BEGIN DATA
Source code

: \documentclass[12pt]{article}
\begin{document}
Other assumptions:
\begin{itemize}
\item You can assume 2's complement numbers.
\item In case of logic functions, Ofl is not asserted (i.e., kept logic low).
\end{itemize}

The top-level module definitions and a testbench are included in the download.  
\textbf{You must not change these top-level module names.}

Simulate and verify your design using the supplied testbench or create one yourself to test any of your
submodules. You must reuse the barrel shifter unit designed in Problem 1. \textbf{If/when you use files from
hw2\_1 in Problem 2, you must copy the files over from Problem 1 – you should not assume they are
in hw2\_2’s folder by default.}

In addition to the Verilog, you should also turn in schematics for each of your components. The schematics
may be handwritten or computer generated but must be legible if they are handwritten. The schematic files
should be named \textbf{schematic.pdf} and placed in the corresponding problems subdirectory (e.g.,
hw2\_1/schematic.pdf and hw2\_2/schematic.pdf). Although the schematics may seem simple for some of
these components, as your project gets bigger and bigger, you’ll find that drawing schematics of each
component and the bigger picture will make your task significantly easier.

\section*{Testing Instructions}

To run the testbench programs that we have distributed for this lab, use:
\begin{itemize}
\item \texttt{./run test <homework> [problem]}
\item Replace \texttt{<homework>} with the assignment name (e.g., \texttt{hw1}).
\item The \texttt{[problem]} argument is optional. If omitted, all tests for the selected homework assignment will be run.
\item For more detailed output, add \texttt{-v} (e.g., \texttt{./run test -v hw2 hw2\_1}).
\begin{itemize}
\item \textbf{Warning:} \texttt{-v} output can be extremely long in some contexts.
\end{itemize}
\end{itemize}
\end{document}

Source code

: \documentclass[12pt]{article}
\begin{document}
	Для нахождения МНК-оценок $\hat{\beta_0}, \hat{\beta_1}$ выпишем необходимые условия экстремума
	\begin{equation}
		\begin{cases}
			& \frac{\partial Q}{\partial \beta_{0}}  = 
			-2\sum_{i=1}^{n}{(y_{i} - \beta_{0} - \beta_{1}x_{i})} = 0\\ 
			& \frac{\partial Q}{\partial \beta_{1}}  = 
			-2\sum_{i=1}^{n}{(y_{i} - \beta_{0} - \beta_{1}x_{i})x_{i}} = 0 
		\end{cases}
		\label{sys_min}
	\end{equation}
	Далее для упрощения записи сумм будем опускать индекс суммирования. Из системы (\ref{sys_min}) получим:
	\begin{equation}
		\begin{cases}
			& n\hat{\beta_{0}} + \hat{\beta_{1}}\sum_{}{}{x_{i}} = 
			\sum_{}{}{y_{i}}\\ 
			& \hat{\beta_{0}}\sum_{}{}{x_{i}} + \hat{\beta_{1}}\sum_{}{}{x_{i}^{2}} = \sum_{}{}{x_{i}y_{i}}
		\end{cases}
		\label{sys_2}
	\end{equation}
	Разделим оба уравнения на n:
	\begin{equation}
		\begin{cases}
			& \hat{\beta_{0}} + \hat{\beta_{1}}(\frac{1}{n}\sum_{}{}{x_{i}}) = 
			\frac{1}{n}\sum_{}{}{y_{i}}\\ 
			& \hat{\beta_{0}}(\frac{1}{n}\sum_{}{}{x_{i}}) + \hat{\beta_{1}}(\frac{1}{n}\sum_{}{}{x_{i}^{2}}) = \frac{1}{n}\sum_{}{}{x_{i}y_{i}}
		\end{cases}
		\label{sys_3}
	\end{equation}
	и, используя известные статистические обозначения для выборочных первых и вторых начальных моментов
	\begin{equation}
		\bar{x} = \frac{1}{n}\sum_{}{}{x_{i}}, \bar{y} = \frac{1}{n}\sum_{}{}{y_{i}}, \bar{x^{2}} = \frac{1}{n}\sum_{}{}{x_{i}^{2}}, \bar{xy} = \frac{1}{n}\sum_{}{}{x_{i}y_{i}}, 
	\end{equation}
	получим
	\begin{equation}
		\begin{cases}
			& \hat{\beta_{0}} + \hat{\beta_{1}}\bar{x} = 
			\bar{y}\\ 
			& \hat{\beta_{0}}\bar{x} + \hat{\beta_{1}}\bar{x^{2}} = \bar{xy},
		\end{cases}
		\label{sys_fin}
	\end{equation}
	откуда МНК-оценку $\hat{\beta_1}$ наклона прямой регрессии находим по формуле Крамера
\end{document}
END DATA
EXERCISE BRIEF:
Send back each record exactly, and include them all.

SOLUTION TO THIS PROBLEM:
Source code

: \documentclass[12pt]{article}
\begin{document}
Other assumptions:
\begin{itemize}
\item You can assume 2's complement numbers.
\item In case of logic functions, Ofl is not asserted (i.e., kept logic low).
\end{itemize}

The top-level module definitions and a testbench are included in the download.  
\textbf{You must not change these top-level module names.}

Simulate and verify your design using the supplied testbench or create one yourself to test any of your
submodules. You must reuse the barrel shifter unit designed in Problem 1. \textbf{If/when you use files from
hw2\_1 in Problem 2, you must copy the files over from Problem 1 – you should not assume they are
in hw2\_2’s folder by default.}

In addition to the Verilog, you should also turn in schematics for each of your components. The schematics
may be handwritten or computer generated but must be legible if they are handwritten. The schematic files
should be named \textbf{schematic.pdf} and placed in the corresponding problems subdirectory (e.g.,
hw2\_1/schematic.pdf and hw2\_2/schematic.pdf). Although the schematics may seem simple for some of
these components, as your project gets bigger and bigger, you’ll find that drawing schematics of each
component and the bigger picture will make your task significantly easier.

\section*{Testing Instructions}

To run the testbench programs that we have distributed for this lab, use:
\begin{itemize}
\item \texttt{./run test <homework> [problem]}
\item Replace \texttt{<homework>} with the assignment name (e.g., \texttt{hw1}).
\item The \texttt{[problem]} argument is optional. If omitted, all tests for the selected homework assignment will be run.
\item For more detailed output, add \texttt{-v} (e.g., \texttt{./run test -v hw2 hw2\_1}).
\begin{itemize}
\item \textbf{Warning:} \texttt{-v} output can be extremely long in some contexts.
\end{itemize}
\end{itemize}
\end{document}

Source code

: \documentclass[12pt]{article}
\begin{document}
	Для нахождения МНК-оценок $\hat{\beta_0}, \hat{\beta_1}$ выпишем необходимые условия экстремума
	\begin{equation}
		\begin{cases}
			& \frac{\partial Q}{\partial \beta_{0}}  = 
			-2\sum_{i=1}^{n}{(y_{i} - \beta_{0} - \beta_{1}x_{i})} = 0\\ 
			& \frac{\partial Q}{\partial \beta_{1}}  = 
			-2\sum_{i=1}^{n}{(y_{i} - \beta_{0} - \beta_{1}x_{i})x_{i}} = 0 
		\end{cases}
		\label{sys_min}
	\end{equation}
	Далее для упрощения записи сумм будем опускать индекс суммирования. Из системы (\ref{sys_min}) получим:
	\begin{equation}
		\begin{cases}
			& n\hat{\beta_{0}} + \hat{\beta_{1}}\sum_{}{}{x_{i}} = 
			\sum_{}{}{y_{i}}\\ 
			& \hat{\beta_{0}}\sum_{}{}{x_{i}} + \hat{\beta_{1}}\sum_{}{}{x_{i}^{2}} = \sum_{}{}{x_{i}y_{i}}
		\end{cases}
		\label{sys_2}
	\end{equation}
	Разделим оба уравнения на n:
	\begin{equation}
		\begin{cases}
			& \hat{\beta_{0}} + \hat{\beta_{1}}(\frac{1}{n}\sum_{}{}{x_{i}}) = 
			\frac{1}{n}\sum_{}{}{y_{i}}\\ 
			& \hat{\beta_{0}}(\frac{1}{n}\sum_{}{}{x_{i}}) + \hat{\beta_{1}}(\frac{1}{n}\sum_{}{}{x_{i}^{2}}) = \frac{1}{n}\sum_{}{}{x_{i}y_{i}}
		\end{cases}
		\label{sys_3}
	\end{equation}
	и, используя известные статистические обозначения для выборочных первых и вторых начальных моментов
	\begin{equation}
		\bar{x} = \frac{1}{n}\sum_{}{}{x_{i}}, \bar{y} = \frac{1}{n}\sum_{}{}{y_{i}}, \bar{x^{2}} = \frac{1}{n}\sum_{}{}{x_{i}^{2}}, \bar{xy} = \frac{1}{n}\sum_{}{}{x_{i}y_{i}}, 
	\end{equation}
	получим
	\begin{equation}
		\begin{cases}
			& \hat{\beta_{0}} + \hat{\beta_{1}}\bar{x} = 
			\bar{y}\\ 
			& \hat{\beta_{0}}\bar{x} + \hat{\beta_{1}}\bar{x^{2}} = \bar{xy},
		\end{cases}
		\label{sys_fin}
	\end{equation}
	откуда МНК-оценку $\hat{\beta_1}$ наклона прямой регрессии находим по формуле Крамера
\end{document}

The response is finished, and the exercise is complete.